Nathalie Goemans, Marleen van den Hauwe, Rosamund Wilson, Annelies van Impe, Katrijn Klingels, Gunnar Buyse
Neuromuscular Disorders: NMD 2013, 23 (8): 618-23
In order to understand contemporary natural history of Duchenne muscular dystrophy (DMD), we report 6-minute walk distance (6MWD) and its change over time from a large single centre population of corticosteroid treated DMD boys. Sixty-five boys on daily corticosteroid treatment were identified with a mean (SD) age of 9.5 (2.3) years at first observation. 6MWD was described for 1year age groupings. In addition, changes in 6MWD at 1, 1.5 and 2years (±12weeks) of follow-up were evaluated.
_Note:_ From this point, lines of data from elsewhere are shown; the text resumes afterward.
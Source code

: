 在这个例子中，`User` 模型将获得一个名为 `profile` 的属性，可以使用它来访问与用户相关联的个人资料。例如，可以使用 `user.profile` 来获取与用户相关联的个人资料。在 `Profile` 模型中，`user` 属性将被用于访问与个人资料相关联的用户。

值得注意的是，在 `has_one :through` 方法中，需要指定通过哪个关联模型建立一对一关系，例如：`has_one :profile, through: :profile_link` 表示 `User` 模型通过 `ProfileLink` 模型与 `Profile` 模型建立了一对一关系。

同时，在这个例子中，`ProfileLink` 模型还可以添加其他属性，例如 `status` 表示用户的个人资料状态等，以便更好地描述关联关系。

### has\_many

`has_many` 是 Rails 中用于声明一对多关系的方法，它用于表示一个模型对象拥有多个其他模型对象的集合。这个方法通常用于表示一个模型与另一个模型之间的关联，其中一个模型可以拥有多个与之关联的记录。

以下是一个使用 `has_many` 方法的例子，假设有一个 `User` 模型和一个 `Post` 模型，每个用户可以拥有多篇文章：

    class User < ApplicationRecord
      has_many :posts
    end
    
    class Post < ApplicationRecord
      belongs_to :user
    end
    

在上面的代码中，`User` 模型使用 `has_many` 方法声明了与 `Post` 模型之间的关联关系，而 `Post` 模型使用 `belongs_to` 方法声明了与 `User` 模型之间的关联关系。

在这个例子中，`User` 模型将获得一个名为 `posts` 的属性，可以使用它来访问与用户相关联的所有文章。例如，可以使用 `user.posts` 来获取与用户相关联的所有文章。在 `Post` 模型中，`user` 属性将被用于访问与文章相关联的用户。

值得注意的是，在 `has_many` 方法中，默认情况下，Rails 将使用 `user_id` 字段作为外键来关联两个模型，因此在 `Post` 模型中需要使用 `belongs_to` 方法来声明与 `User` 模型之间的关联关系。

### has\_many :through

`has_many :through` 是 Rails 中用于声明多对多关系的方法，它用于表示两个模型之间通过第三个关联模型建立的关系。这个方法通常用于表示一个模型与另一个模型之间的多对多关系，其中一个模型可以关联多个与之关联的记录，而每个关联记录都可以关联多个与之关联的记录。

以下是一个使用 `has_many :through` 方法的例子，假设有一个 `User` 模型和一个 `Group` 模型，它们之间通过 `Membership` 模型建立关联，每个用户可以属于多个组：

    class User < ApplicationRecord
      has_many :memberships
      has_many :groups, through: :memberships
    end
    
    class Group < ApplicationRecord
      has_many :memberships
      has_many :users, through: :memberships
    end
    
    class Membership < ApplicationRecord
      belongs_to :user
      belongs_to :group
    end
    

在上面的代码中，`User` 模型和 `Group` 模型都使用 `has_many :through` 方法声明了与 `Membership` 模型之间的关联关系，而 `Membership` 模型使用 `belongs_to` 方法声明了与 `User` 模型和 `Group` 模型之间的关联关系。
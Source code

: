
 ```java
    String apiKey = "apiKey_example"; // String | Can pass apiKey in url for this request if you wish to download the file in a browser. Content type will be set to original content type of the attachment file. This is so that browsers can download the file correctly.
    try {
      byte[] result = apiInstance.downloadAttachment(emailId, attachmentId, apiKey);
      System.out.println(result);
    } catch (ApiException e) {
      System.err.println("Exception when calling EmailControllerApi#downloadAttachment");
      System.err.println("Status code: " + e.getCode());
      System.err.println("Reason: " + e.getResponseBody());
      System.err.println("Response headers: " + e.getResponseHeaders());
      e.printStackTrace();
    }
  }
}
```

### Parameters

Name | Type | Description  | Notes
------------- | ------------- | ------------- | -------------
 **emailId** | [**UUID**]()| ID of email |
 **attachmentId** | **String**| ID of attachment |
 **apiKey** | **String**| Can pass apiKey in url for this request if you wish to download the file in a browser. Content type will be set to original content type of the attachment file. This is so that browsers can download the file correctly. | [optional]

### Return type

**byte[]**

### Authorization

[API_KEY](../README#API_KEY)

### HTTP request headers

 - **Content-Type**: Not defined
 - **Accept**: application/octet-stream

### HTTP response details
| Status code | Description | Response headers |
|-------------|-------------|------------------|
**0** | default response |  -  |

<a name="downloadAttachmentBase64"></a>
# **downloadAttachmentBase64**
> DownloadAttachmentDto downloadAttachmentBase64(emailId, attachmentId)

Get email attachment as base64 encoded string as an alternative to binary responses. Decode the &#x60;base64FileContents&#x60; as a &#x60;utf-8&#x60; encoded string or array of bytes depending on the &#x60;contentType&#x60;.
The same evaluations were applied to 6MWD data converted to percent predicted values based on the Geiger equation. 6MWD showed an increase from age group 4.5-5.5years to age group 6.5-7.5years, followed by a decline, which became precipitous from 12.5years onwards. From 15.5years, all boys were unable to perform the 6-min test. Changes in 6MWD demonstrated a mean (median, SD) decline of -43 (-14, 90) m at 1year (N=25, mean baseline age 9.5years), -64 (-56, 99) m at 1.5years (N=18, mean baseline age 9.6years), -125 (-106, 139) m at 2years (N=14, mean baseline age 10.0years). Conversion to percent predicted values showed the same pattern of evolution.This study provides data on the ambulatory capacity and its changes over time in a homogenous cohort of 65 DMD boys on daily corticosteroids. The variability, the age-related aspects and the slope of decline of the 6MWD should be considered in the design and interpretation of therapeutic trials in ambulant DMD patients.